# slim fit shirts



## haroldsk8

does anyone know some cheap slim fit shirts for screen printing i have used gildan 64000 but my supplier( jiffys.com) doesnt have too many colors to choose from and the ones i need are in purple i would appreciate if anyone know a site where i can get them


----------



## dptk

how cheap do you need ?


----------



## haroldsk8

i can prob spend like around 4 dollars up to 5 am just recently started my company and my budget its not that big thats why i was using the gildan cuz they are like 3.85 per shirt the price is good but the option of colors is not that big


----------



## Clan Co

gidian 2000 has a lot of colors. google wholesale blank t shirts or wholesale blank shirts and you will find dozens of suppliers


----------



## haroldsk8

are they slim fit tho? cuz those are the ones i need


----------



## Clan Co

so far the only good slim fit I have found are bella. they are a little higher than what I am paying for gidian but they are really nice shirts. the gidian are simmer fit. I just thought that gidian seems to have the most colors it might be your supplier that has the limited colors


----------



## girliemomma

I have to agree with clan, bella is probably your best bet. However, I have seen some pretty cheap American Apparel ladies shirts on ebay in the last few weeks.


----------



## Clan Co

I get my slim ladies on specials. look at bargin stores like 99 cents and Khols. you would be suprise what you can find.
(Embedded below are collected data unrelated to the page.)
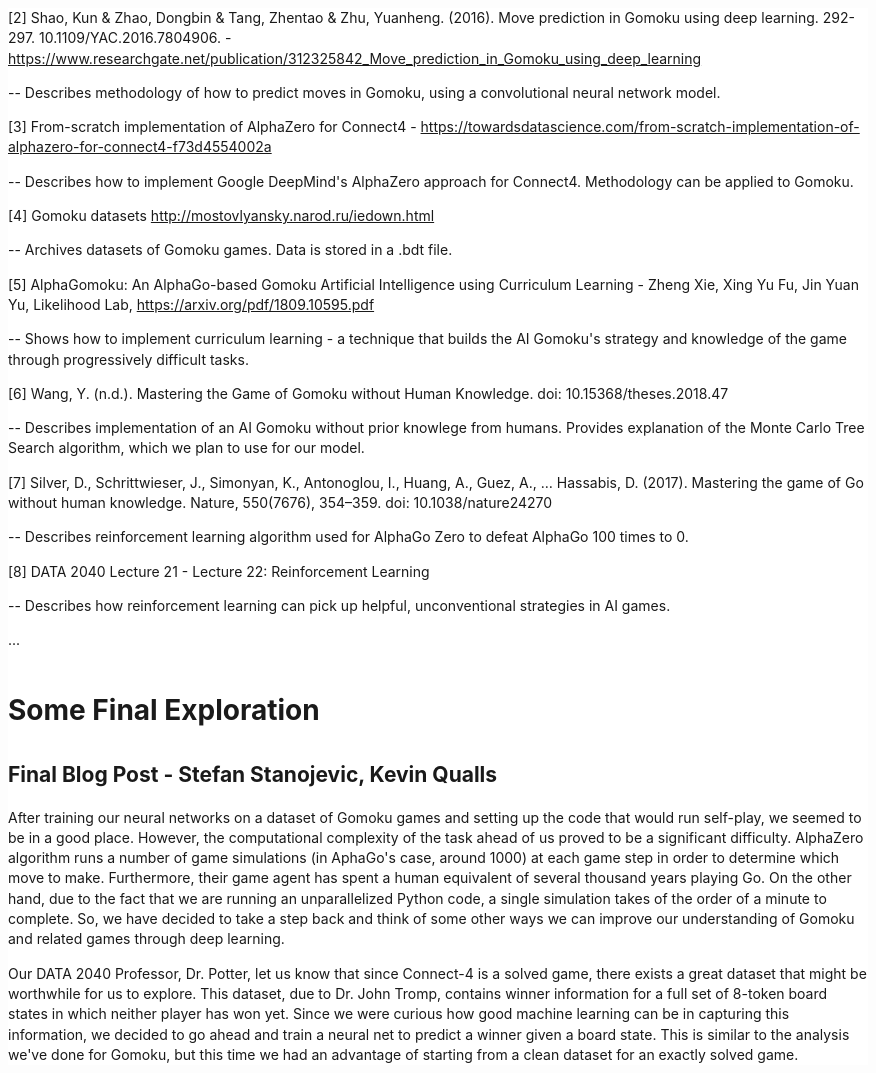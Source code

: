 [2] Shao, Kun & Zhao, Dongbin & Tang, Zhentao & Zhu, Yuanheng. (2016). Move prediction in Gomoku using deep learning. 292-297. 10.1109/YAC.2016.7804906.  - https://www.researchgate.net/publication/312325842_Move_prediction_in_Gomoku_using_deep_learning

-- Describes methodology of how to predict moves in Gomoku, using a convolutional neural network model. 

[3] From-scratch implementation of AlphaZero for Connect4 - https://towardsdatascience.com/from-scratch-implementation-of-alphazero-for-connect4-f73d4554002a

-- Describes how to implement Google DeepMind's AlphaZero approach for Connect4. Methodology can be applied to Gomoku.

[4] Gomoku datasets http://mostovlyansky.narod.ru/iedown.html

-- Archives datasets of Gomoku games. Data is stored in a .bdt file.

[5] AlphaGomoku: An AlphaGo-based Gomoku Artificial Intelligence using Curriculum Learning - Zheng Xie, Xing Yu Fu, Jin Yuan Yu, Likelihood Lab, https://arxiv.org/pdf/1809.10595.pdf 

-- Shows how to implement curriculum learning - a technique that builds the AI Gomoku's strategy and knowledge of the game through progressively difficult tasks. 

[6] Wang, Y. (n.d.). Mastering the Game of Gomoku without Human Knowledge. doi: 10.15368/theses.2018.47

-- Describes implementation of an AI Gomoku without prior knowlege from humans. Provides explanation of the Monte Carlo Tree Search algorithm, which we plan to use for our model. 

[7] Silver, D., Schrittwieser, J., Simonyan, K., Antonoglou, I., Huang, A., Guez, A., … Hassabis, D. (2017). Mastering the game of Go without human knowledge. Nature, 550(7676), 354–359. doi: 10.1038/nature24270

-- Describes reinforcement learning algorithm used for AlphaGo Zero to defeat AlphaGo 100 times to 0. 

[8] DATA 2040 Lecture 21 - Lecture 22: Reinforcement Learning 

-- Describes how reinforcement learning can pick up helpful, unconventional strategies in AI games. 

...


# Some Final Exploration 
## Final Blog Post - Stefan Stanojevic, Kevin Qualls

After training our neural networks on a dataset of Gomoku games and setting up the code that would run self-play, we seemed to be in a good place. However, the computational complexity of the task ahead of us proved to be a significant difficulty. AlphaZero algorithm runs a number of game simulations (in AphaGo's case, around 1000) at each game step in order to determine which move to make. Furthermore, their game agent has spent a human equivalent of several thousand years playing Go. On the other hand, due to the fact that we are running an unparallelized Python code, a single simulation takes of the order of a minute to complete. So, we have decided to take a step back and think of some other ways we can improve our understanding of Gomoku and related games through deep learning.

Our DATA 2040 Professor, Dr. Potter, let us know that since Connect-4 is a solved game, there exists a great dataset that might be worthwhile for us to explore. This dataset, due to Dr. John Tromp, contains winner information for a full set of 8-token board states in which neither player has won yet. Since we were curious how good machine learning can be in capturing this information, we decided to go ahead and train a neural net to predict a winner given a board state. This is similar to the analysis we've done for Gomoku, but this time we had an advantage of starting from a clean dataset for an exactly solved game.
The ones I buy are good quality soft cotton and are very cheap. If you are looking for a specific color that may not help.


----------



## haroldsk8

yes am actually looking for some purple slim fit shirts for guys not girls


----------



## Clan Co

oh sorry. gidian is a good shirt then I love the 64000 but why are you paying so much for them if there mens? I am getting the 64000 for under $2. my supplier says the Hanes® Combed Ring-spun Fashion Tee - 4980 is the sub for the gidian and they do look the same. I had to get some cause they were out of xl. hope this helps. McCreary's Tees is oh so picky about wholesalers but if you get by that they are great.


----------



## Clan Co

oops no purple. Gildan heavyweight cotton 5000 is a good shirt and they have purple


----------



## ArtIsMyLife

I am also looking for slim fit shirts similar to american apparel but for a better price. How are the Gildan shirts you have been using? Are the sleeves slim fit as well? My biggest problem is the sleeves end up being too small or too big?


----------



## dptk

If you are willing to spend $4-$5 per shirt and are looking for AA quality, why not just buy AA ?


----------



## ArtIsMyLife

I like the FIT of them but I have had complaints/troubles on the longevity/quality of the actual garments and are wanting to try out something new.


----------